O modelo construtivo em wood frame vem ganhando espaço no Brasil, especialmente após ser incluído nas regras de financiamento do programa Minha Casa, Minha Vida (MCMV). A decisão, anunciada pelo Ministério das Cidades em 2025, permite o uso de recursos do FGTS e do Orçamento Geral da União para viabilizar métodos industrializados realizados fora dos canteiros tradicionais, começando pelo sistema em madeira engenheirada.

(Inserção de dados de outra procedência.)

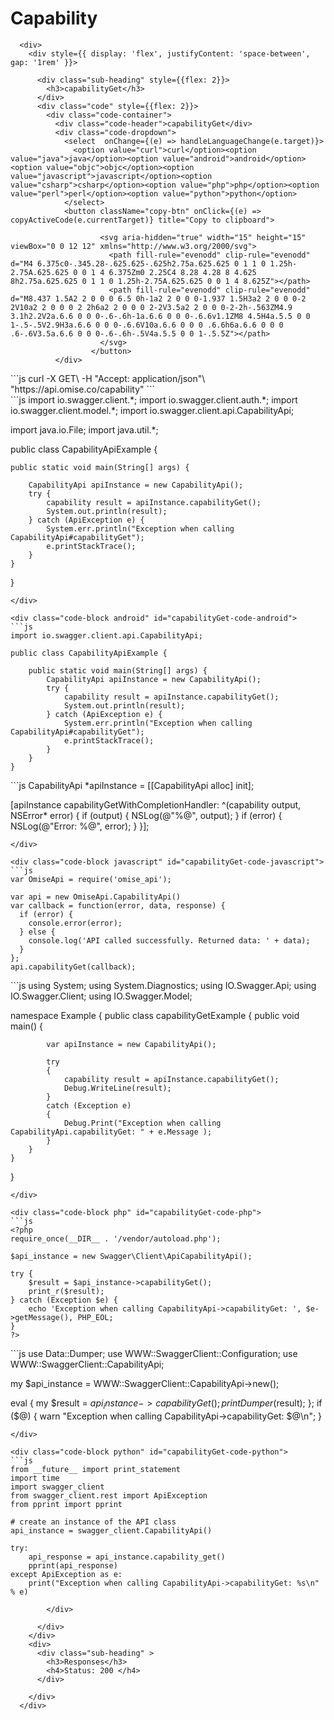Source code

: # Capability


      <div>
        <div style={{ display: 'flex', justifyContent: 'space-between', gap: '1rem' }}>

          <div class="sub-heading" style={{flex: 2}}>
            <h3>capabilityGet</h3>
          </div>
          <div class="code" style={{flex: 2}}>
            <div class="code-container">
              <div class="code-header">capabilityGet</div>
              <div class="code-dropdown">
                <select  onChange={(e) => handleLanguageChange(e.target)}>
                  <option value="curl">curl</option><option value="java">java</option><option value="android">android</option><option value="objc">objc</option><option value="javascript">javascript</option><option value="csharp">csharp</option><option value="php">php</option><option value="perl">perl</option><option value="python">python</option>
                </select>
                <button className="copy-btn" onClick={(e) => copyActiveCode(e.currentTarget)} title="Copy to clipboard">

                        <svg aria-hidden="true" width="15" height="15" viewBox="0 0 12 12" xmlns="http://www.w3.org/2000/svg">
                          <path fill-rule="evenodd" clip-rule="evenodd" d="M4 6.375c0-.345.28-.625.625-.625h2.75a.625.625 0 1 1 0 1.25h-2.75A.625.625 0 0 1 4 6.375Zm0 2.25C4 8.28 4.28 8 4.625 8h2.75a.625.625 0 1 1 0 1.25h-2.75A.625.625 0 0 1 4 8.625Z"></path>
                          <path fill-rule="evenodd" clip-rule="evenodd" d="M8.437 1.5A2 2 0 0 0 6.5 0h-1a2 2 0 0 0-1.937 1.5H3a2 2 0 0 0-2 2V10a2 2 0 0 0 2 2h6a2 2 0 0 0 2-2V3.5a2 2 0 0 0-2-2h-.563ZM4.9 3.1h2.2V2a.6.6 0 0 0-.6-.6h-1a.6.6 0 0 0-.6.6v1.1ZM8 4.5H4a.5.5 0 0 1-.5-.5V2.9H3a.6.6 0 0 0-.6.6V10a.6.6 0 0 0 .6.6h6a.6.6 0 0 0 .6-.6V3.5a.6.6 0 0 0-.6-.6h-.5V4a.5.5 0 0 1-.5.5Z"></path>
                        </svg>
                      </button>
              </div>
              
<div class="code-block curl active" id="capabilityGet-code-curl">
```js
curl -X GET\
-H "Accept: application/json"\
"https://api.omise.co/capability"
```
</div>

<div class="code-block java" id="capabilityGet-code-java">
```js
import io.swagger.client.*;
import io.swagger.client.auth.*;
import io.swagger.client.model.*;
import io.swagger.client.api.CapabilityApi;

import java.io.File;
import java.util.*;

public class CapabilityApiExample {

    public static void main(String[] args) {
        
        CapabilityApi apiInstance = new CapabilityApi();
        try {
            capability result = apiInstance.capabilityGet();
            System.out.println(result);
        } catch (ApiException e) {
            System.err.println("Exception when calling CapabilityApi#capabilityGet");
            e.printStackTrace();
        }
    }
}
```
</div>

<div class="code-block android" id="capabilityGet-code-android">
```js
import io.swagger.client.api.CapabilityApi;

public class CapabilityApiExample {

    public static void main(String[] args) {
        CapabilityApi apiInstance = new CapabilityApi();
        try {
            capability result = apiInstance.capabilityGet();
            System.out.println(result);
        } catch (ApiException e) {
            System.err.println("Exception when calling CapabilityApi#capabilityGet");
            e.printStackTrace();
        }
    }
}
```
</div>

<div class="code-block objc" id="capabilityGet-code-objc">
```js
CapabilityApi *apiInstance = [[CapabilityApi alloc] init];

[apiInstance capabilityGetWithCompletionHandler: 
              ^(capability output, NSError* error) {
                            if (output) {
                                NSLog(@"%@", output);
                            }
                            if (error) {
                                NSLog(@"Error: %@", error);
                            }
                        }];
```
</div>

<div class="code-block javascript" id="capabilityGet-code-javascript">
```js
var OmiseApi = require('omise_api');

var api = new OmiseApi.CapabilityApi()
var callback = function(error, data, response) {
  if (error) {
    console.error(error);
  } else {
    console.log('API called successfully. Returned data: ' + data);
  }
};
api.capabilityGet(callback);
```
</div>

<div class="code-block csharp" id="capabilityGet-code-csharp">
```js
using System;
using System.Diagnostics;
using IO.Swagger.Api;
using IO.Swagger.Client;
using IO.Swagger.Model;

namespace Example
{
    public class capabilityGetExample
    {
        public void main()
        {

            var apiInstance = new CapabilityApi();

            try
            {
                capability result = apiInstance.capabilityGet();
                Debug.WriteLine(result);
            }
            catch (Exception e)
            {
                Debug.Print("Exception when calling CapabilityApi.capabilityGet: " + e.Message );
            }
        }
    }
}
```
</div>

<div class="code-block php" id="capabilityGet-code-php">
```js
<?php
require_once(__DIR__ . '/vendor/autoload.php');

$api_instance = new Swagger\Client\ApiCapabilityApi();

try {
    $result = $api_instance->capabilityGet();
    print_r($result);
} catch (Exception $e) {
    echo 'Exception when calling CapabilityApi->capabilityGet: ', $e->getMessage(), PHP_EOL;
}
?>
```
</div>

<div class="code-block perl" id="capabilityGet-code-perl">
```js
use Data::Dumper;
use WWW::SwaggerClient::Configuration;
use WWW::SwaggerClient::CapabilityApi;

my $api_instance = WWW::SwaggerClient::CapabilityApi->new();

eval { 
    my $result = $api_instance->capabilityGet();
    print Dumper($result);
};
if ($@) {
    warn "Exception when calling CapabilityApi->capabilityGet: $@\n";
}
```
</div>

<div class="code-block python" id="capabilityGet-code-python">
```js
from __future__ import print_statement
import time
import swagger_client
from swagger_client.rest import ApiException
from pprint import pprint

# create an instance of the API class
api_instance = swagger_client.CapabilityApi()

try: 
    api_response = api_instance.capability_get()
    pprint(api_response)
except ApiException as e:
    print("Exception when calling CapabilityApi->capabilityGet: %s\n" % e)
```
</div>
            
            </div>
            
          </div>
        </div>
        <div>
          <div class="sub-heading" >
            <h3>Responses</h3>
            <h4>Status: 200 </h4>
          </div>
          
        </div>
      </div>

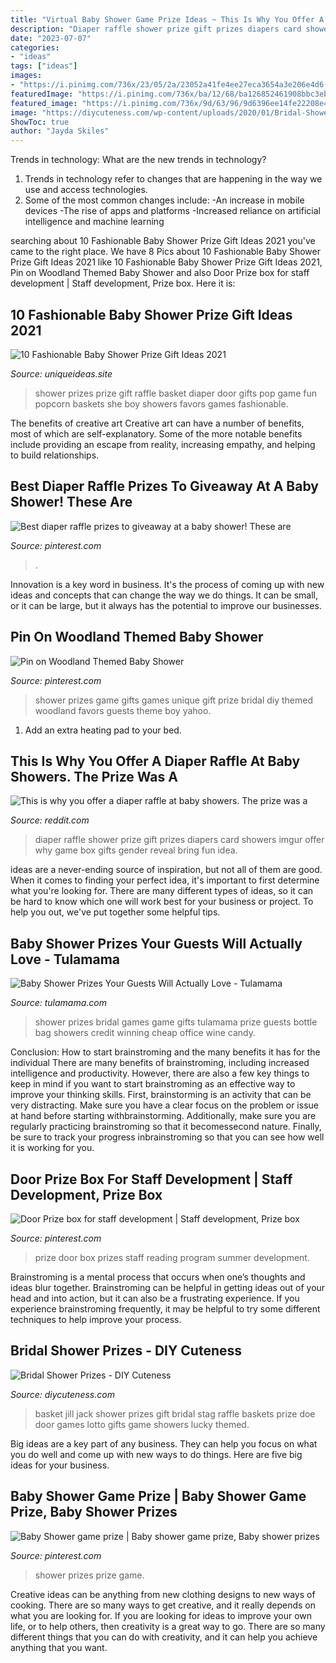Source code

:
 ```yaml
---
title: "Virtual Baby Shower Game Prize Ideas ~ This Is Why You Offer A Diaper Raffle At Baby Showers. The Prize Was A"
description: "Diaper raffle shower prize gift prizes diapers card showers imgur offer why game box gifts gender reveal bring fun idea"
date: "2023-07-07"
categories:
- "ideas"
tags: ["ideas"]
images:
- "https://i.pinimg.com/736x/23/05/2a/23052a41fe4ee27eca3654a3e206e4d6--diy-baby-shower-prizes-baby-shower-game-gift-ideas.jpg"
featuredImage: "https://i.pinimg.com/736x/ba/12/68/ba126852461908bbc3ebca5f210b3952--prize-box-door-prizes.jpg"
featured_image: "https://i.pinimg.com/736x/9d/63/96/9d6396ee14fe22208e4fbc953cc30cdf.jpg"
image: "https://diycuteness.com/wp-content/uploads/2020/01/Bridal-Shower-Prizes-9.jpg"
ShowToc: true
author: "Jayda Skiles"
---
```



Trends in technology: What are the new trends in technology?
1. Trends in technology refer to changes that are happening in the way we use and access technologies. 
2. Some of the most common changes include: 
-An increase in mobile devices 
-The rise of apps and platforms 
-Increased reliance on artificial intelligence and machine learning 

	

		
searching about 10 Fashionable Baby Shower Prize Gift Ideas 2021 you've came to the right place. We have 8 Pics about 10 Fashionable Baby Shower Prize Gift Ideas 2021 like 10 Fashionable Baby Shower Prize Gift Ideas 2021, Pin on Woodland Themed Baby Shower and also Door Prize box for staff development | Staff development, Prize box. Here it is:
		
    
## 10 Fashionable Baby Shower Prize Gift Ideas 2021

<img loading=lazy src="https://www.uniqueideas.site/wp-content/uploads/ideas-adorable-wedding-shower-prizes-morgiabridal-inside-dimensions.jpg" onerror="this.onerror=null;this.src='https://tse4.mm.bing.net/th?id=OIP.LkKiQ5mvLcl-MSuE_00alQHaJ4&amp;pid=15.1';" alt="10 Fashionable Baby Shower Prize Gift Ideas 2021">

_Source: uniqueideas.site_

>shower prizes prize gift raffle basket diaper door gifts pop game fun popcorn baskets she boy showers favors games fashionable. 

	

The benefits of creative art
Creative art can have a number of benefits, most of which are self-explanatory. Some of the more notable benefits include providing an escape from reality, increasing empathy, and helping to build relationships.

    
## Best Diaper Raffle Prizes To Giveaway At A Baby Shower! These Are

<img loading=lazy src="https://i.pinimg.com/736x/9d/63/96/9d6396ee14fe22208e4fbc953cc30cdf.jpg" onerror="this.onerror=null;this.src='https://tse2.mm.bing.net/th?id=OIP.WQx4Ufp-8XZdMchYzi07XwHaLH&amp;pid=15.1';" alt="Best diaper raffle prizes to giveaway at a baby shower! These are">

_Source: pinterest.com_

>. 

	

Innovation is a key word in business. It's the process of coming up with new ideas and concepts that can change the way we do things. It can be small, or it can be large, but it always has the potential to improve our businesses.

    
## Pin On Woodland Themed Baby Shower

<img loading=lazy src="https://i.pinimg.com/736x/23/05/2a/23052a41fe4ee27eca3654a3e206e4d6--diy-baby-shower-prizes-baby-shower-game-gift-ideas.jpg" onerror="this.onerror=null;this.src='https://tse3.mm.bing.net/th?id=OIP.yIv1uAmQ5StzZmLcdbVaLQHaE7&amp;pid=15.1';" alt="Pin on Woodland Themed Baby Shower">

_Source: pinterest.com_

>shower prizes game gifts games unique gift prize bridal diy themed woodland favors guests theme boy yahoo. 

	

1. Add an extra heating pad to your bed.

    
## This Is Why You Offer A Diaper Raffle At Baby Showers. The Prize Was A

<img loading=lazy src="http://i.imgur.com/CXfJnMC.jpg" onerror="this.onerror=null;this.src='https://tse4.mm.bing.net/th?id=OIP.62SUX_o_fCnXqebfKPzj8wHaJ4&amp;pid=15.1';" alt="This is why you offer a diaper raffle at baby showers. The prize was a">

_Source: reddit.com_

>diaper raffle shower prize gift prizes diapers card showers imgur offer why game box gifts gender reveal bring fun idea. 

	

ideas are a never-ending source of inspiration, but not all of them are good. When it comes to finding your perfect idea, it's important to first determine what you're looking for. There are many different types of ideas, so it can be hard to know which one will work best for your business or project. To help you out, we've put together some helpful tips.

    
## Baby Shower Prizes Your Guests Will Actually Love - Tulamama

<img loading=lazy src="http://tulamama.com/wp-content/uploads/2018/06/baby-shower-prizes-coffee.jpg" onerror="this.onerror=null;this.src='https://tse4.mm.bing.net/th?id=OIP.e-pTaMJrrv_uWwjmp8c8rAHaJ4&amp;pid=15.1';" alt="Baby Shower Prizes Your Guests Will Actually Love - Tulamama">

_Source: tulamama.com_

>shower prizes bridal games game gifts tulamama prize guests bottle bag showers credit winning cheap office wine candy. 

	

Conclusion: How to start brainstroming and the many benefits it has for the individual
There are many benefits of brainstroming, including increased intelligence and productivity. However, there are also a few key things to keep in mind if you want to start brainstroming as an effective way to improve your thinking skills. First, brainstorming is an activity that can be very distracting. Make sure you have a clear focus on the problem or issue at hand before starting withbrainstorming. Additionally, make sure you are regularly practicing brainstroming so that it becomessecond nature. Finally, be sure to track your progress inbrainstroming so that you can see how well it is working for you.

    
## Door Prize Box For Staff Development | Staff Development, Prize Box

<img loading=lazy src="https://i.pinimg.com/736x/ba/12/68/ba126852461908bbc3ebca5f210b3952--prize-box-door-prizes.jpg" onerror="this.onerror=null;this.src='https://tse4.mm.bing.net/th?id=OIP.U8vHPt2g4PuK8sPVckU2MgEsDh&amp;pid=15.1';" alt="Door Prize box for staff development | Staff development, Prize box">

_Source: pinterest.com_

>prize door box prizes staff reading program summer development. 

	

Brainstroming is a mental process that occurs when one’s thoughts and ideas blur together. Brainstroming can be helpful in getting ideas out of your head and into action, but it can also be a frustrating experience. If you experience brainstroming frequently, it may be helpful to try some different techniques to help improve your process.

    
## Bridal Shower Prizes - DIY Cuteness

<img loading=lazy src="https://diycuteness.com/wp-content/uploads/2020/01/Bridal-Shower-Prizes-9.jpg" onerror="this.onerror=null;this.src='https://tse3.mm.bing.net/th?id=OIP.DxzNl4CqrYSSXXTOWxjWbAHaJ4&amp;pid=15.1';" alt="Bridal Shower Prizes - DIY Cuteness">

_Source: diycuteness.com_

>basket jill jack shower prizes gift bridal stag raffle baskets prize doe door games lotto gifts game showers lucky themed. 

	

Big ideas are a key part of any business. They can help you focus on what you do well and come up with new ways to do things. Here are five big ideas for your business.

    
## Baby Shower Game Prize | Baby Shower Game Prize, Baby Shower Prizes

<img loading=lazy src="https://i.pinimg.com/originals/3f/ef/6d/3fef6d553da4bb374be929821091a212.jpg" onerror="this.onerror=null;this.src='https://tse2.mm.bing.net/th?id=OIP.YjBr01iMLxrBeO_XfTqdnQHaJ4&amp;pid=15.1';" alt="Baby Shower game prize | Baby shower game prize, Baby shower prizes">

_Source: pinterest.com_

>shower prizes prize game. 

	

Creative ideas can be anything from new clothing designs to new ways of cooking. There are so many ways to get creative, and it really depends on what you are looking for. If you are looking for ideas to improve your own life, or to help others, then creativity is a great way to go. There are so many different things that you can do with creativity, and it can help you achieve anything that you want.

A medida reforça a busca por soluções capazes de ampliar o acesso à moradia com mais agilidade e eficiência. Embora o déficit habitacional tenha recuado 3,4% após a retomada do MCMV em 2023, o país ainda enfrenta carência superior a 5,7 milhões de moradias. Nesse cenário, o wood frame surge como alternativa moderna e segura, já consolidada em países como Estados Unidos, Canadá e Chile, e em franca expansão no território brasileiro.
Segundo Renato Ferreira, CEO da Minha Casa Pré-Fabricada, o avanço do sistema está ligado à necessidade de obras mais rápidas e previsíveis. “O mercado começou a entender que construir com madeira tratada, engenharia correta e sistema técnico não é improviso, é construção industrializada. Além disso, reduzir desperdícios, prazos de obra e a dependência de mão de obra escassa têm favorecido esse modelo”, afirma.
Além da agilidade, o wood frame pode reduzir em até quatro vezes o tempo de execução em comparação à alvenaria convencional. O sistema também promove racionalização de materiais, conforto térmico e acústico, menor geração de resíduos e maior previsibilidade de custos.
A publicação da norma ABNT NBR 16936:2023 trouxe respaldo técnico ao modelo, estabelecendo critérios para edificações de até dois pavimentos. Atualmente, já há trabalhos em andamento para ampliar o escopo da norma e contemplar construções de maior porte, o que deve acelerar ainda mais sua adoção em escala.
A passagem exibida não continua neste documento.